Even though we observed that the above-mentioned myocardial markers are expressed grossly normally, this is not valid for all markers. To start with, the developmental and atrioventricular canal marker has2 is normally and specifically expressed in the heterozygous siblings at 2 dpf. In contrast, in MZezh2 mutant embryos we observe ectopic expression of has2 (Fig. 5c). The same observation was made for fgf24 (Fig. 5c). This gene is downstream of tbx5, a transcription factor essential for heart and limb formation37,38 and fgf24 was upregulated in our expression study (Supplementary Table S1). Whereas fgf24 expression is spatially restricted in heterozygous siblings, a broad ring of expression around the heart tube was observed in MZezh2 mutant embryos (Fig. 5c). Similar results were obtained when performing expression analysis for myocardial markers myl7 and mef2cb at 2 dpf (Supplementary Fig. S5). Overall, these results suggest that myocardial cells are specified, but seem to get dispersed over an area around the regular heart tube over time.

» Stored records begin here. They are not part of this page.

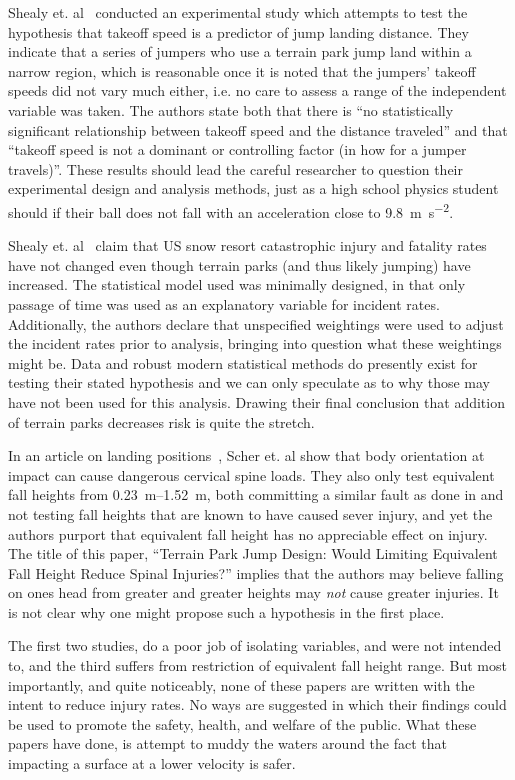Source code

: \documentclass{article}
\begin{document}
Shealy et. al~\cite{Shealy2010} conducted an experimental study which attempts
to test the hypothesis that takeoff speed is a predictor of jump landing
distance. They indicate that a series of jumpers who use a terrain park jump
land within a narrow region, which is reasonable once it is noted that the
jumpers' takeoff speeds did not vary much either, i.e. no care to assess a
range of the independent variable was taken. The authors state both that there
is ``no statistically significant relationship between takeoff speed and the
distance traveled'' and that ``takeoff speed is not a dominant or controlling
factor (in how for a jumper travels)''. These results should lead the careful
researcher to question their experimental design and analysis methods, just as
a high school physics student should if their ball does not fall with an
acceleration close to 9.8~\si{\meter\per\second\squared}.

Shealy et. al~\cite{Shealy2015} claim that US snow resort catastrophic injury
and fatality rates have not changed even though terrain parks (and thus likely
jumping) have increased. The statistical model used was minimally designed, in
that only passage of time was used as an explanatory variable for incident
rates. Additionally, the authors declare that unspecified weightings were used
to adjust the incident rates prior to analysis, bringing into question what
these weightings might be. Data and robust modern statistical methods do
presently exist for testing their stated hypothesis and we can only speculate
as to why those may have not been used for this analysis. Drawing their final
conclusion that addition of terrain parks decreases risk is quite the stretch.

In an article on landing positions~\cite{Scher2015}, Scher et. al show that
body orientation at impact can cause dangerous cervical spine loads.  They also
only test equivalent fall heights from \SIrange{0.23}{1.52}{\meter}, both
committing a similar fault as done in \cite{Shealy2010} and not testing fall
heights that are known to have caused sever injury, and yet the authors purport
that equivalent fall height has no appreciable effect on injury. The title of
this paper, ``Terrain Park Jump Design: Would Limiting Equivalent Fall Height
Reduce Spinal Injuries?'' implies that the authors may believe falling on ones
head from greater and greater heights may \emph{not} cause greater injuries. It
is not clear why one might propose such a hypothesis in the first place.

The first two studies, do a poor job of isolating variables, and were not
intended to, and the third suffers from restriction of equivalent fall height
range. But most importantly, and quite noticeably, none of these papers are
written with the intent to reduce injury rates. No ways are suggested in which
their findings could be used to promote the safety, health, and welfare of the
public. What these papers have done, is attempt to muddy the waters around the
fact that impacting a surface at a lower velocity is safer.
\end{document}

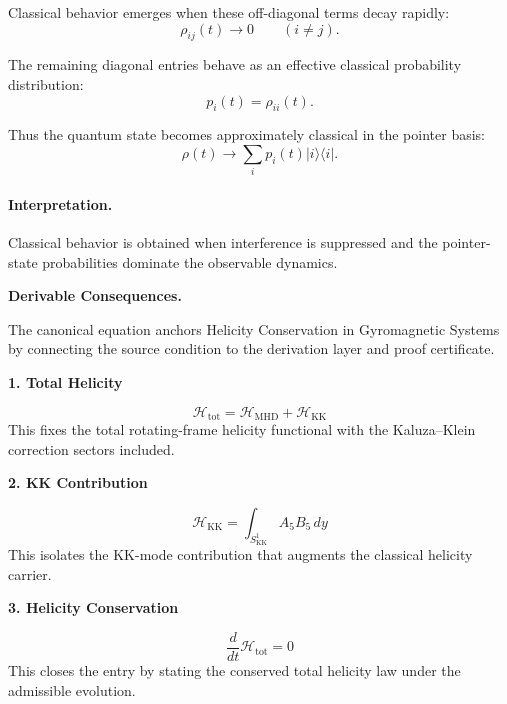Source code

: Classical behavior emerges when these off-diagonal terms decay rapidly:
\begin{equation}
\rho_{ij}(t)\rightarrow 0
\qquad
(i\neq j).
\end{equation}

The remaining diagonal entries behave as an effective classical probability distribution:
\begin{equation}
p_i(t)=\rho_{ii}(t).
\end{equation}

Thus the quantum state becomes approximately classical in the pointer basis:
\begin{equation}
\boxed{
\rho(t)
\longrightarrow
\sum_i p_i(t)|i\rangle\langle i|.
}
\end{equation}

\paragraph{Interpretation.}
Classical behavior is obtained when interference is suppressed and the pointer-state probabilities dominate the observable dynamics.

\par\vspace{0.35em}
\noindent\textbf{Derivable Consequences.}\quad
\begingroup
\footnotesize
\raggedright
The canonical equation anchors Helicity Conservation in Gyromagnetic Systems by connecting the source condition to the derivation layer and proof certificate.
\par\endgroup

\noindent\textbf{1. Total Helicity}\par
\[
\mathcal{H}_{\mathrm{tot}}=\mathcal{H}_{\mathrm{MHD}}+\mathcal{H}_{\mathrm{KK}}
\]
\noindent This fixes the total rotating-frame helicity functional with the Kaluza--Klein correction sectors included.\par
\noindent\textbf{2. KK Contribution}\par
\[
\mathcal{H}_{\mathrm{KK}}=\int_{S^{1}_{\mathrm{KK}}}A_{5}B_{5}\,dy
\]
\noindent This isolates the KK-mode contribution that augments the classical helicity carrier.\par
\noindent\textbf{3. Helicity Conservation}\par
\[
\frac{d}{dt}\mathcal{H}_{\mathrm{tot}}=0
\]
\noindent This closes the entry by stating the conserved total helicity law under the admissible evolution.\par

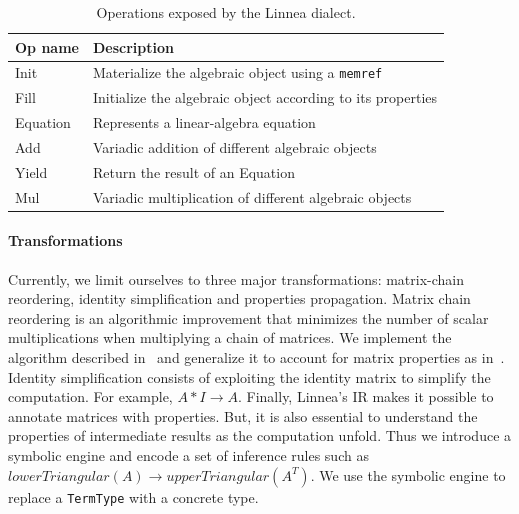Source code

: \documentclass[conference]{IEEEtran}
\begin{document}
\begin{table}
\begin{center}
\begin{tabular}{ll}
    \toprule
    \footnotesize{Op name}     & \footnotesize{Description} \\ \midrule
    \footnotesize{Init} & \footnotesize{Materialize the algebraic object using a \texttt{memref}} \\
    \rowcolor{aluminium1}
    \footnotesize{Fill} & \footnotesize{Initialize the algebraic object according to its properties}  \\
    \footnotesize{Equation} & \footnotesize{Represents a linear-algebra equation} \\
    \rowcolor{aluminium1}
    \footnotesize{Add} & \footnotesize{Variadic addition of different algebraic objects} \\ 
    \footnotesize{Yield} & \footnotesize{Return the result of an Equation} \\
    \rowcolor{aluminium1}
    \footnotesize{Mul} & \footnotesize{Variadic multiplication of different algebraic objects} \\ \bottomrule
\end{tabular}
\end{center}
\caption{Operations exposed by the Linnea dialect.}
\label{table:operations}
\end{table} 

\paragraph{Transformations}

Currently, we limit ourselves to three major
transformations: matrix-chain reordering, identity simplification and
properties propagation. Matrix chain reordering is an algorithmic improvement
that minimizes the number of scalar multiplications when multiplying a chain of
matrices. We implement the algorithm described in~\cite{cormen2009introduction}
and generalize it to account for matrix properties as
in~\cite{10.1145/3446632}. Identity simplification consists of exploiting
the identity matrix to simplify the computation. For example, $A * I
\rightarrow A$.  Finally, Linnea's IR makes it possible to annotate matrices
with properties. But, it is also essential to understand the properties of
intermediate results as the computation unfold. Thus we introduce a symbolic
engine and encode a set of inference rules such as $lowerTriangular(A)
\rightarrow upperTriangular(A^T)$. We use the symbolic engine to replace a
\texttt{TermType} with a concrete type.
\end{document}
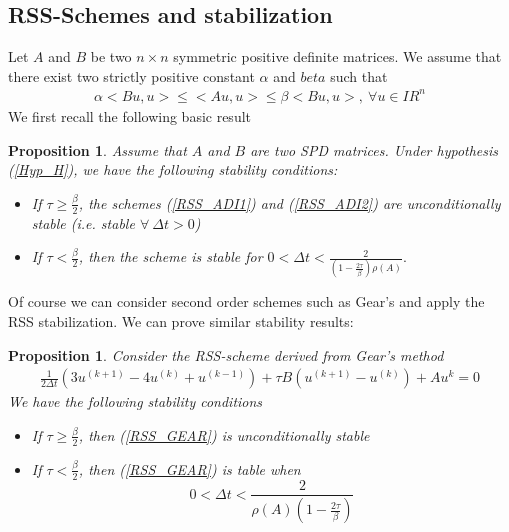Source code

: \documentclass[11pt]{article}
\newcommand{\R}{I\!\!R}
\newtheorem{proposition}[theorem]{Proposition}
\newcommand{\Frac}[2] {\frac{\textstyle #1} {\textstyle #2}}
\begin{document}
\subsection{RSS-Schemes and stabilization}
Let $A$ and $B$ be two $n\times n$ symmetric positive definite matrices. We assume that there exist two strictly positive constant $\alpha$ and $beta$ such that
\begin{eqnarray}
\label{Hyp_H}
\alpha <Bu,u> \le <A u, u> \le \beta <Bu,u>, \ \forall u \in \R^n
\end{eqnarray}
We first recall the following basic  result \cite{BrachetChehabJSC}
\begin{proposition}
Assume that $A$ and $B$ are two SPD matrices.
Under hypothesis (\ref{Hyp_H}), we have the following stability conditions:
\begin{itemize}
\item If $\tau\ge \Frac{\beta}{2}$, the schemes (\ref{RSS_ADI1}) and (\ref{RSS_ADI2}) are unconditionally stable (i.e. stable $\forall \ \Delta t >0$)
\item If $\tau < \Frac{\beta}{2}$, then the scheme is stable for
$
0<\Delta t < \Frac{2}{\left(1-\Frac{2\tau}{\beta}\right)\rho(A)}.
$
\end{itemize} 
\label{RSS_Stab_lin}
\end{proposition}
Of course we can consider second order schemes such as Gear's and apply the RSS stabilization. We can prove similar stability results:
\begin{proposition}
Consider the RSS-scheme derived from Gear's method 
\begin{eqnarray*}\label{RSS_GEAR}
\Frac{1}{2\Delta t}(3u^{(k+1)}-4u^{(k)}+u^{(k-1)})
+\tau B(u^{(k+1)}-u^{(k)})+Au^k=0
\end{eqnarray*}
We have the following stability conditions
\begin{itemize}
\item If $\tau\ge \Frac{\beta}{2}$, then (\ref{RSS_GEAR}) is unconditionally stable
\item If $\tau < \Frac{\beta}{2}$, then (\ref{RSS_GEAR}) is table when
$$
0<\Delta t < \Frac{2}{\rho(A)(1-\Frac{2\tau}{\beta})}
$$
\end{itemize}
\end{proposition}
\end{document}

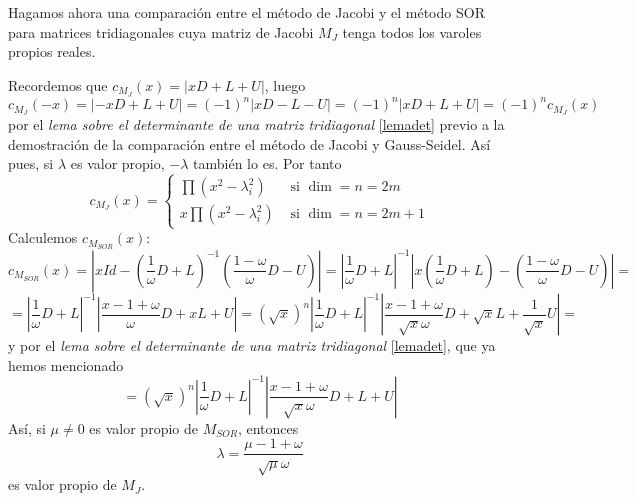     Hagamos ahora una comparación entre el método de Jacobi y el método SOR para matrices tridiagonales cuya matriz de Jacobi $M_J$ tenga todos los varoles propios reales. 
    \begin{obs}
        Recordemos que $c_{M_J}(x)=|xD+L+U|$, luego $$c_{M_J}(-x)=|-xD+L+U|=(-1)^n|xD-L-U|=(-1)^n|xD+L+U|=(-1)^nc_{M_J}(x)$$
        por el \textit{lema sobre el determinante de una matriz tridiagonal} \ref{lemadet} previo a la demostración de la comparación entre el método de Jacobi y Gauss-Seidel. Así pues, si $\lambda$ es valor propio, $-\lambda$ también lo es. Por tanto
        $$c_{M_J}(x)=\left\{ \begin{array}{ll}
             \prod(x^2-\lambda_i^2) &  \text{ si }\dim =n=2m \\
             x \prod(x^2-\lambda_i^2) & \text{ si }\dim =n=2m+1
        \end{array} \right.$$
        Calculemos $c_{M_{SOR}}(x)$:
        $$c_{M_{SOR}}(x)=\left| xId- \left( \dfrac{1}{\omega} D + L \right)^{-1} \left( \dfrac{1-\omega}{\omega} D - U \right) \right| =\left| \dfrac{1}{\omega} D + L  \right|^{-1}\left| x \left( \dfrac{1}{\omega} D + L \right) - \left( \dfrac{1-\omega}{\omega} D - U \right) \right| =$$
        $$=\left| \dfrac{1}{\omega} D + L  \right|^{-1}\left|\dfrac{x-1+\omega}{\omega} D + xL + U  \right| = (\sqrt{x})^n \left| \dfrac{1}{\omega} D + L  \right|^{-1} \left|\dfrac{x-1+\omega}{\sqrt{x}\omega} D + \sqrt{x} L + \dfrac{1}{\sqrt{x}} U  \right|=$$
        y por el \textit{lema sobre el determinante de una matriz tridiagonal} \ref{lemadet}, que ya hemos mencionado
        $$=(\sqrt{x})^n \left| \dfrac{1}{\omega} D + L  \right|^{-1} \left|\dfrac{x-1+\omega}{\sqrt{x}\omega} D +  L + U  \right|$$
        Así, si $\mu \neq 0$ es valor propio de $M_{SOR}$, entonces
        $$\lambda=\dfrac{\mu - 1+ \omega }{\sqrt{\mu} \omega}$$
        es valor propio de $M_J$. 


\end{obs}
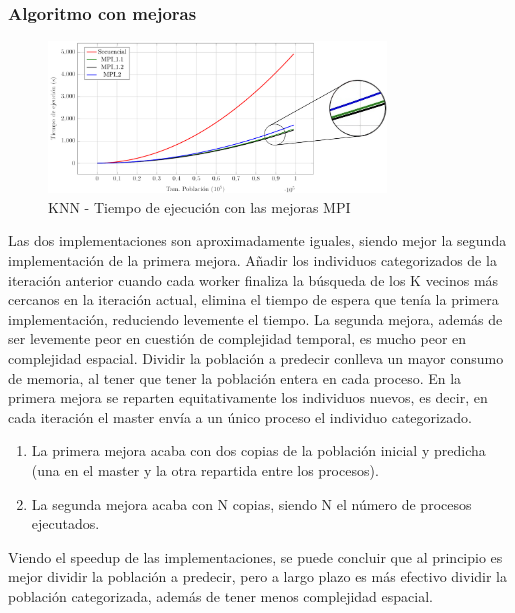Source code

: 		\subsubsection{Algoritmo con mejoras}


			\begin{figure}[!h]
				\centering
				\includegraphics[width=0.8\textwidth]{images/chapter_4/knn_mpi}
				\caption{KNN - Tiempo de ejecución con las mejoras MPI}
				\label{fig:example}
			\end{figure}
			
			Las dos implementaciones son aproximadamente iguales, siendo mejor la segunda implementación de la primera mejora. Añadir los individuos categorizados de la iteración anterior cuando cada worker finaliza la búsqueda de los K vecinos más cercanos en la iteración actual, elimina el tiempo de espera que tenía la primera implementación, reduciendo levemente el tiempo.
			La segunda mejora, además de ser levemente peor en cuestión de complejidad temporal, es mucho peor en complejidad espacial. Dividir la población a predecir conlleva un mayor consumo de memoria, al tener que tener la población entera en cada proceso. En la primera mejora se reparten equitativamente los individuos nuevos, es decir, en cada iteración el master envía a un único proceso el individuo categorizado.
			
			
			\begin{enumerate}
				\item La primera mejora acaba con dos copias de la población inicial y predicha (una en el master y la otra repartida entre los procesos).
				\item La segunda mejora acaba con N copias, siendo N el número de procesos ejecutados.
			\end{enumerate}
		

			Viendo el speedup de las implementaciones, se puede concluir que al principio es mejor dividir la población a predecir, pero a largo plazo es más efectivo dividir la población categorizada, además de tener menos complejidad espacial. 
		
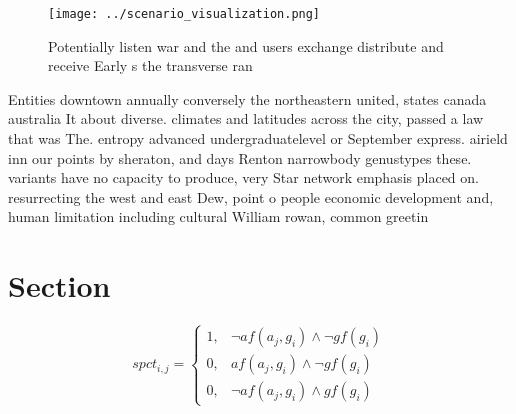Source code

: \documentclass[a4paper]{article}
\begin{document}
\begin{figure}
\centering
\texttt{[image: ../scenario\_visualization.png]}
\caption{Potentially listen war and the and users exchange distribute and receive Early s the transverse ran
}
\end{figure}
 
Entities downtown annually conversely the northeastern united, states canada australia It about diverse. climates and latitudes across the city, passed a law that was The. entropy advanced undergraduatelevel or September express. airield inn our points by sheraton, and days Renton narrowbody genustypes these. variants have no capacity to produce, very Star network emphasis placed on. resurrecting the west and east Dew, point o people economic development and, human limitation including cultural William rowan, common greetin

\section{Section}

\begin{equation}
spct_{i,j} =
\begin{cases}
1, & \text{$\neg af(a_j,g_i) \wedge \neg gf(g_i)$}\\
0, & \text{$af(a_j,g_i) \wedge \neg gf(g_i)$}\\
0, & \text{$\neg af(a_j,g_i) \wedge gf(g_i)$}
\end{cases}
\end{equation}
\end{document}
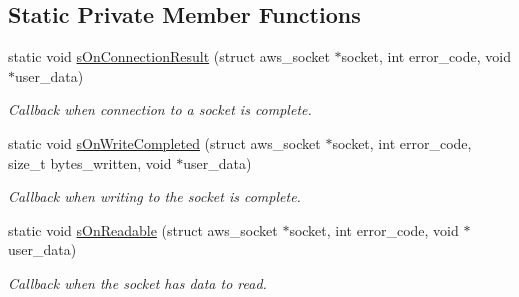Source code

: \subsection*{Static Private Member Functions}
\begin{DoxyCompactItemize}
\item 
\mbox{\label{class_aws_1_1_iot_1_1_device_client_1_1_secure_tunneling_1_1_tcp_forward_a04d36587c626df9c2392fd2f3ff12122}} 
static void \hyperlink{class_aws_1_1_iot_1_1_device_client_1_1_secure_tunneling_1_1_tcp_forward_a04d36587c626df9c2392fd2f3ff12122}{s\+On\+Connection\+Result} (struct aws\+\_\+socket $\ast$socket, int error\+\_\+code, void $\ast$user\+\_\+data)
\begin{DoxyCompactList}\small\item\em Callback when connection to a socket is complete. \end{DoxyCompactList}\item 
\mbox{\label{class_aws_1_1_iot_1_1_device_client_1_1_secure_tunneling_1_1_tcp_forward_a4203de375f36fbde339599d435b511b0}} 
static void \hyperlink{class_aws_1_1_iot_1_1_device_client_1_1_secure_tunneling_1_1_tcp_forward_a4203de375f36fbde339599d435b511b0}{s\+On\+Write\+Completed} (struct aws\+\_\+socket $\ast$socket, int error\+\_\+code, size\+\_\+t bytes\+\_\+written, void $\ast$user\+\_\+data)
\begin{DoxyCompactList}\small\item\em Callback when writing to the socket is complete. \end{DoxyCompactList}\item 
\mbox{\label{class_aws_1_1_iot_1_1_device_client_1_1_secure_tunneling_1_1_tcp_forward_a59535904825ea855774f41f880f0c778}} 
static void \hyperlink{class_aws_1_1_iot_1_1_device_client_1_1_secure_tunneling_1_1_tcp_forward_a59535904825ea855774f41f880f0c778}{s\+On\+Readable} (struct aws\+\_\+socket $\ast$socket, int error\+\_\+code, void $\ast$user\+\_\+data)
\begin{DoxyCompactList}\small\item\em Callback when the socket has data to read. \end{DoxyCompactList}\end{DoxyCompactItemize}
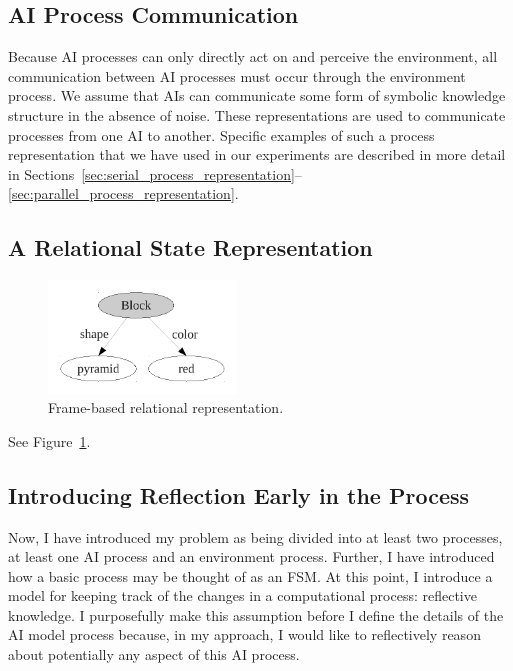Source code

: \subsection{AI Process Communication}

Because AI processes can only directly act on and perceive the
environment, all communication between AI processes must occur
through the environment process.  We assume that AIs can
communicate some form of symbolic knowledge structure in the absence
of noise.  These representations are used to communicate processes
from one AI to another.  Specific examples of such a process
representation that we have used in our experiments are described in
more detail in
Sections~\ref{sec:serial_process_representation}--\ref{sec:parallel_process_representation}.


\subsection{A Relational State Representation}

\begin{figure}[bth]
  \center
  \includegraphics[height=3cm]{gfx/frame_representation}
  \caption[Frame-based relational representation]{Frame-based relational representation.}
  \label{fig:frame_representation}
\end{figure}

See Figure~\ref{fig:frame_representation}.

\subsection{Introducing Reflection Early in the Process}
\label{sec:introducing_reflection_early_in_the_process}

Now, I have introduced my problem as being divided into at least two
processes, at least one AI process and an environment process.
Further, I have introduced how a basic process may be thought of as an
\ac{FSM}.  At this point, I introduce a model for keeping track of the
changes in a computational process: reflective knowledge.  I
purposefully make this assumption before I define the details of the
AI model process because, in my approach, I would like to
reflectively reason about potentially any aspect of this AI
process.



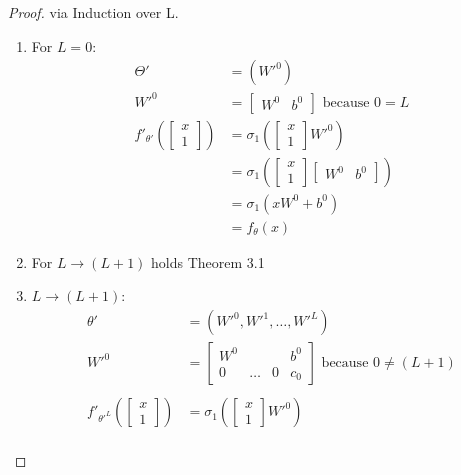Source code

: \documentclass[a4paper]{article}
\theoremstyle{definition}
\begin{document}
\begin{proof}
    via Induction over L.\\
    \begin{enumerate}
        \item For $L=0$:\\
        \begin{align}
            \Theta'&=(W'^0) \\
            W'^0 &= \begin{bmatrix}
                W^0 & b^0
            \end{bmatrix} \text{ because } 0=L \\
            f'_{\theta'}(\begin{bmatrix}     x\\     1 \end{bmatrix}) &= \sigma_1(\begin{bmatrix}     x\\     1 \end{bmatrix}W'^0) \\
            &= \sigma_1(\begin{bmatrix}     x\\     1 \end{bmatrix}\begin{bmatrix}
                W^0 & b^0
            \end{bmatrix})\\
            &= \sigma_1(xW^0 + b^0)\\
            &= f_{\theta}(x)
        \end{align}
        \item For $L \rightarrow (L+1)$ holds Theorem 3.1
        \item $L \rightarrow (L+1)$:\\
        \begin{align}
            \theta' &= (W'^0, W'^1,\dots, W'^L) \\
            W'^{0} &= \begin{bmatrix}
                W^0 & & & b^0\\
                0 & \dots & 0 & c_0
            \end{bmatrix} \text{ because } 0\neq(L+1)\\
            \\
            f'_{\theta'^L}(\begin{bmatrix}     x\\     1 \end{bmatrix}) &= \sigma_1(\begin{bmatrix}     x\\     1 \end{bmatrix}W'^0)\\

\end{align}
\end{enumerate}
\end{proof}
\end{document}
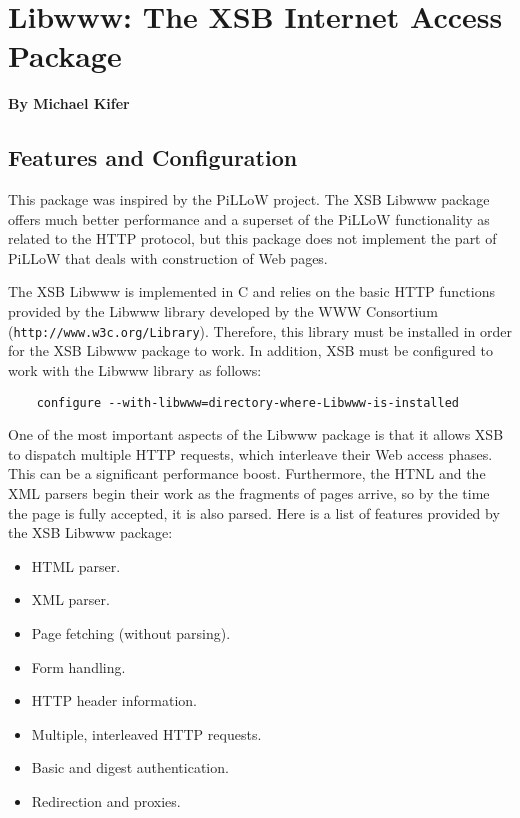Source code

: \chapter{Libwww: The XSB Internet Access Package}
\label{chap-libwww}

\begin{center}
{\Large {\bf By Michael Kifer}}
\end{center}


\section{Features and Configuration}
This package was inspired by the PiLLoW project.
The XSB Libwww package offers much better performance and a superset of the
PiLLoW functionality as related to the HTTP protocol, but this package does
not implement the part of PiLLoW that deals with construction of Web pages.

The XSB Libwww is implemented in C and relies on the basic HTTP functions
provided by the Libwww library developed by the WWW Consortium
(\verb|http://www.w3c.org/Library|). Therefore, this library must be
installed in order for the XSB Libwww package to work. In addition, XSB
must be configured to work with the Libwww library as follows:
\begin{verbatim}
    configure --with-libwww=directory-where-Libwww-is-installed  
\end{verbatim}

One of the most important aspects of the Libwww package is that it allows
XSB to dispatch multiple HTTP requests, which interleave their Web access
phases. This can be a significant performance boost. Furthermore, the HTNL
and the XML parsers begin their work as the fragments of pages arrive, so
by the time the page is fully accepted, it is also parsed. Here is a list
of features provided by the XSB Libwww package:
\begin{itemize}
  \item  HTML parser.
  \item  XML parser.
  \item  Page fetching (without parsing).
  \item  Form handling.
  \item  HTTP header information.
  \item  Multiple, interleaved HTTP requests.
  \item  Basic and digest authentication.
  \item  Redirection and proxies.
\end{itemize}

MZezh2 mutants display a loss of myocardial tissue integrity
To further investigate the morphogenetic changes that establish the heart tube over time we performed a time course of in situ hybridization analysis for myl7 (Fig. 6a). At the 12-somite stage, myocardial precursors are present in MZezh2 mutants, even though their location and number appears to be slightly affected as shown by nkx2.5 and hand2 expression analysis (Fig. 5a,b). At 1 dpf the heart of heterozygous siblings starts to jog to the left, like in wildtype embryos, while the heart of MZezh2 mutants frequently remains straight (Supplementary Fig. S5). Despite the lack of jogging, a heart tube is still formed (Fig. 6a,b). At 1.5 dpf the heart of heterozygous siblings starts to undergo cardiac looping (Fig. 6a). This bending of the heart tube did not occur in MZezh2 mutant embryos (Fig. 6a). Remarkably, at this stage myl7 expressing cells are visible outside the heart tube and the heart appears to be smaller in size in MZezh2 mutants (Fig. 6a). At 2 dpf only a small tube of myl7 expressing cells remains in MZezh2 mutants.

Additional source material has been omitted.